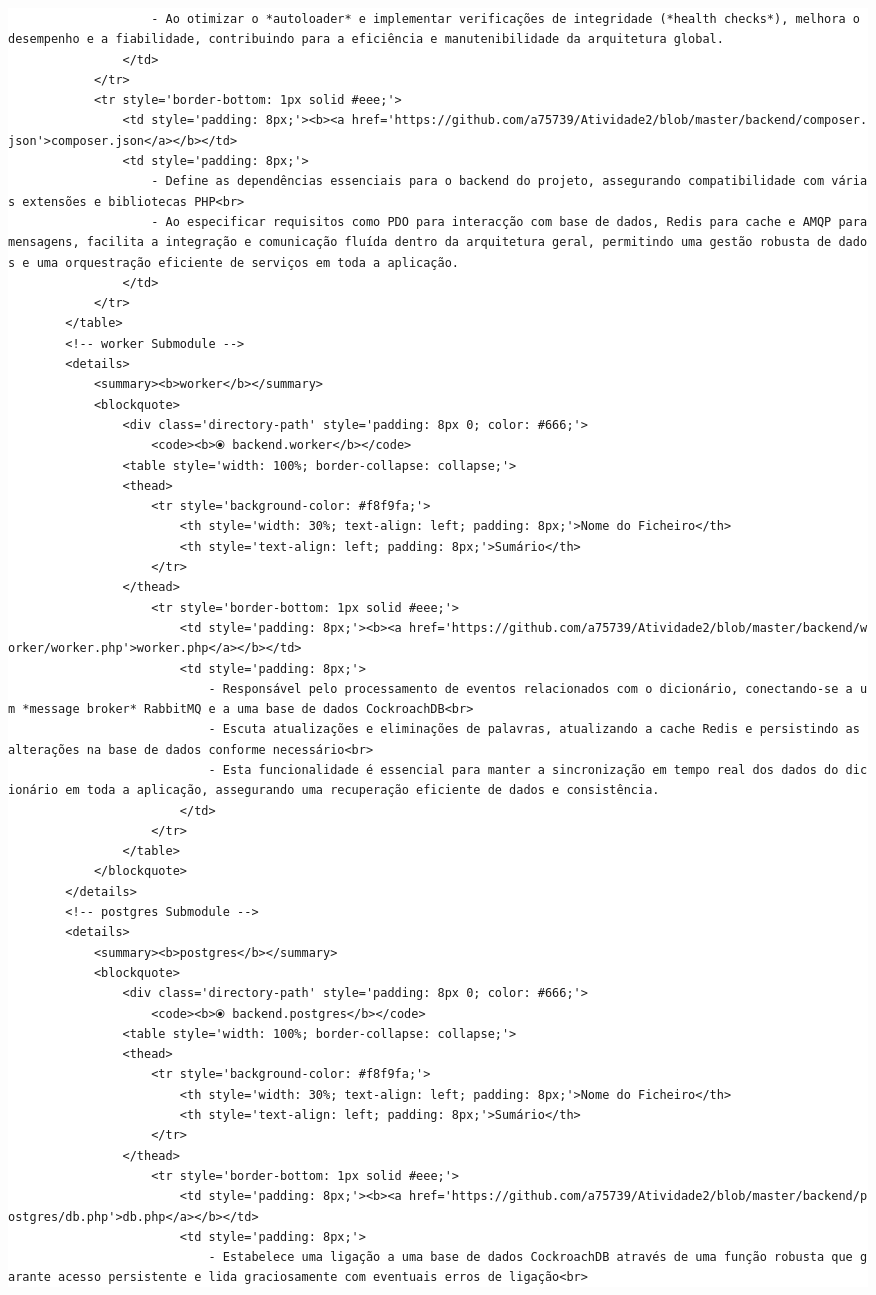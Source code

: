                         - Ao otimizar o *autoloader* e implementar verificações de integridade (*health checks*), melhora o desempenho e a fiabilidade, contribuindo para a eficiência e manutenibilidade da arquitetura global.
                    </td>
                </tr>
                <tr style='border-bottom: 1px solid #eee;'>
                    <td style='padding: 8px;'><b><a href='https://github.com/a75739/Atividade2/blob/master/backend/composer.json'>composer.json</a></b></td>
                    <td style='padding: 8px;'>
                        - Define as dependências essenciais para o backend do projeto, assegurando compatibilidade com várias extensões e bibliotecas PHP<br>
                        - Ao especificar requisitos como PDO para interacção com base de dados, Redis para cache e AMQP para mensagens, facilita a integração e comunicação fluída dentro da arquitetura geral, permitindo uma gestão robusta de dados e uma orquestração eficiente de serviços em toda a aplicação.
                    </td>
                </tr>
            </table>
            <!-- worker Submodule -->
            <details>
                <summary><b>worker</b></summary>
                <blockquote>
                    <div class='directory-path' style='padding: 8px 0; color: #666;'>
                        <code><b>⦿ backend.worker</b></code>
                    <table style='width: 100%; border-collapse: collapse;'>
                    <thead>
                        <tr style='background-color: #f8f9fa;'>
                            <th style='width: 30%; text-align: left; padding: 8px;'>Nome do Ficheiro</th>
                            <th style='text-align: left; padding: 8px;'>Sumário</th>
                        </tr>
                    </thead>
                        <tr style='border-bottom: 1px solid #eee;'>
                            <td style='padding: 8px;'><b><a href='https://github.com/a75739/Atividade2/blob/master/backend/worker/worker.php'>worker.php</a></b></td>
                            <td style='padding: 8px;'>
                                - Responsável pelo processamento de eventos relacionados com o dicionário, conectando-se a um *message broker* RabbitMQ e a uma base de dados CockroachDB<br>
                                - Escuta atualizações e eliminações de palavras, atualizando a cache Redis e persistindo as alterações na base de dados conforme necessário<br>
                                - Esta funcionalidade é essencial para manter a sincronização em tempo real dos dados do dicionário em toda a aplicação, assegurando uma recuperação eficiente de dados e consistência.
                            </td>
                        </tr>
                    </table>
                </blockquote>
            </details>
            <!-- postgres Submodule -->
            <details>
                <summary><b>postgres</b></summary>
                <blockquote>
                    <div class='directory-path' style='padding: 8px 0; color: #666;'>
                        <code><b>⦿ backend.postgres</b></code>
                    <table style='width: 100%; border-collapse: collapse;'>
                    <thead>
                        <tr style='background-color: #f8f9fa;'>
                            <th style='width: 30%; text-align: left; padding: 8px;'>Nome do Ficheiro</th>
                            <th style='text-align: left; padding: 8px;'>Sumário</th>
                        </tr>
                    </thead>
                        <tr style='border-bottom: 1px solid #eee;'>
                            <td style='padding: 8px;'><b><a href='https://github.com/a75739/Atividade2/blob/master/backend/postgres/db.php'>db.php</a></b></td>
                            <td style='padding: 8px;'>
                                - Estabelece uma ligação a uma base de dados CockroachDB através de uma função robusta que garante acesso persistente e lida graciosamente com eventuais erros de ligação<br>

---+---

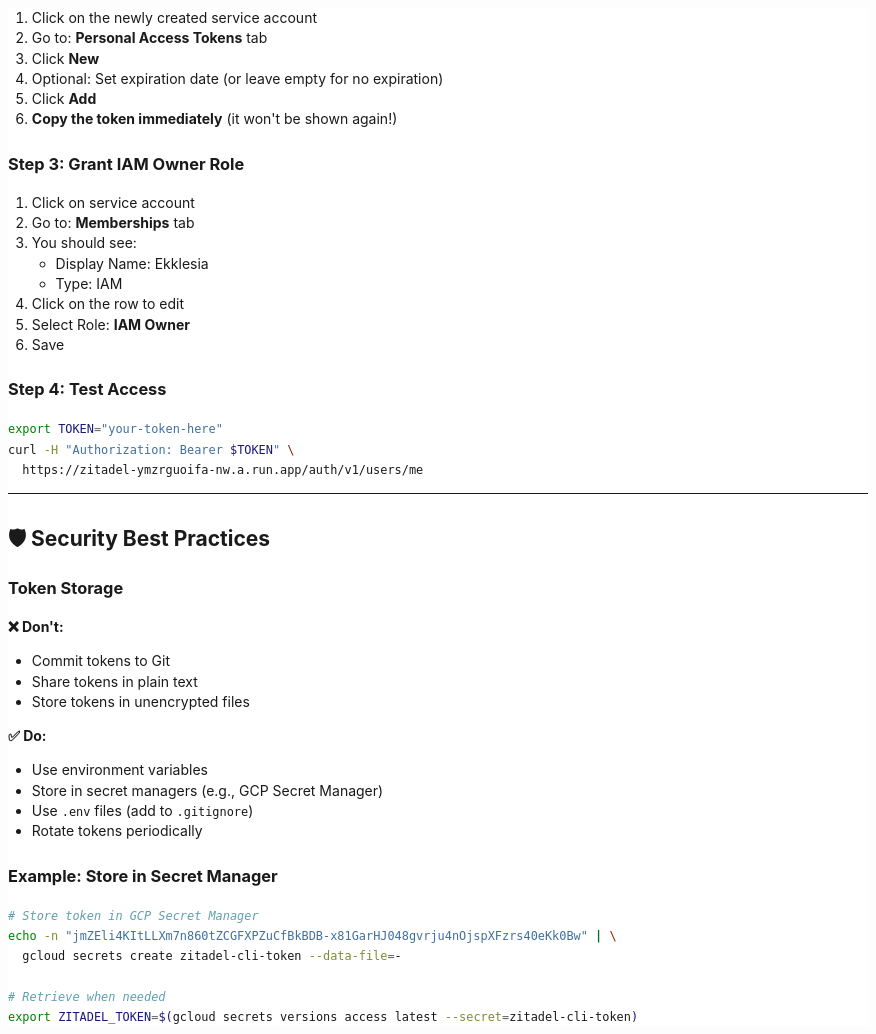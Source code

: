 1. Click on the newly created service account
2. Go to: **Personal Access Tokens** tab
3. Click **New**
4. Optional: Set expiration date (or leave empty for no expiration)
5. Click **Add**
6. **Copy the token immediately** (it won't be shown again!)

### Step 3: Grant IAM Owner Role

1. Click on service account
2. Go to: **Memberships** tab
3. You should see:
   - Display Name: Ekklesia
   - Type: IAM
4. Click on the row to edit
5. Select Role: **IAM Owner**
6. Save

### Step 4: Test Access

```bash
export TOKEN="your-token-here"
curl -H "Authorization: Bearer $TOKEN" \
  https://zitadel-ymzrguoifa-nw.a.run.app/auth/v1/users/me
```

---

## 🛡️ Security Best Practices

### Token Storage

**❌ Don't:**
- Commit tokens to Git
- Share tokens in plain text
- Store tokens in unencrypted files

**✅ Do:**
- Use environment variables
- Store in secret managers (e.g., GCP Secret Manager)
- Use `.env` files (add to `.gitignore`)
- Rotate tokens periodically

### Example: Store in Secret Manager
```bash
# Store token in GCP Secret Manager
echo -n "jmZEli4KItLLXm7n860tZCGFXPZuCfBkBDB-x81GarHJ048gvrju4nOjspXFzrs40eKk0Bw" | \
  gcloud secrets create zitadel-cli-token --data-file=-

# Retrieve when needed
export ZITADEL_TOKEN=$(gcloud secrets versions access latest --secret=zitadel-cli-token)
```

---+---

What you have to do. Of all the lines in the data above, show only those that hold the word "secrets".

Response to this task.
  gcloud secrets create zitadel-cli-token --data-file=-
export ZITADEL_TOKEN=$(gcloud secrets versions access latest --secret=zitadel-cli-token)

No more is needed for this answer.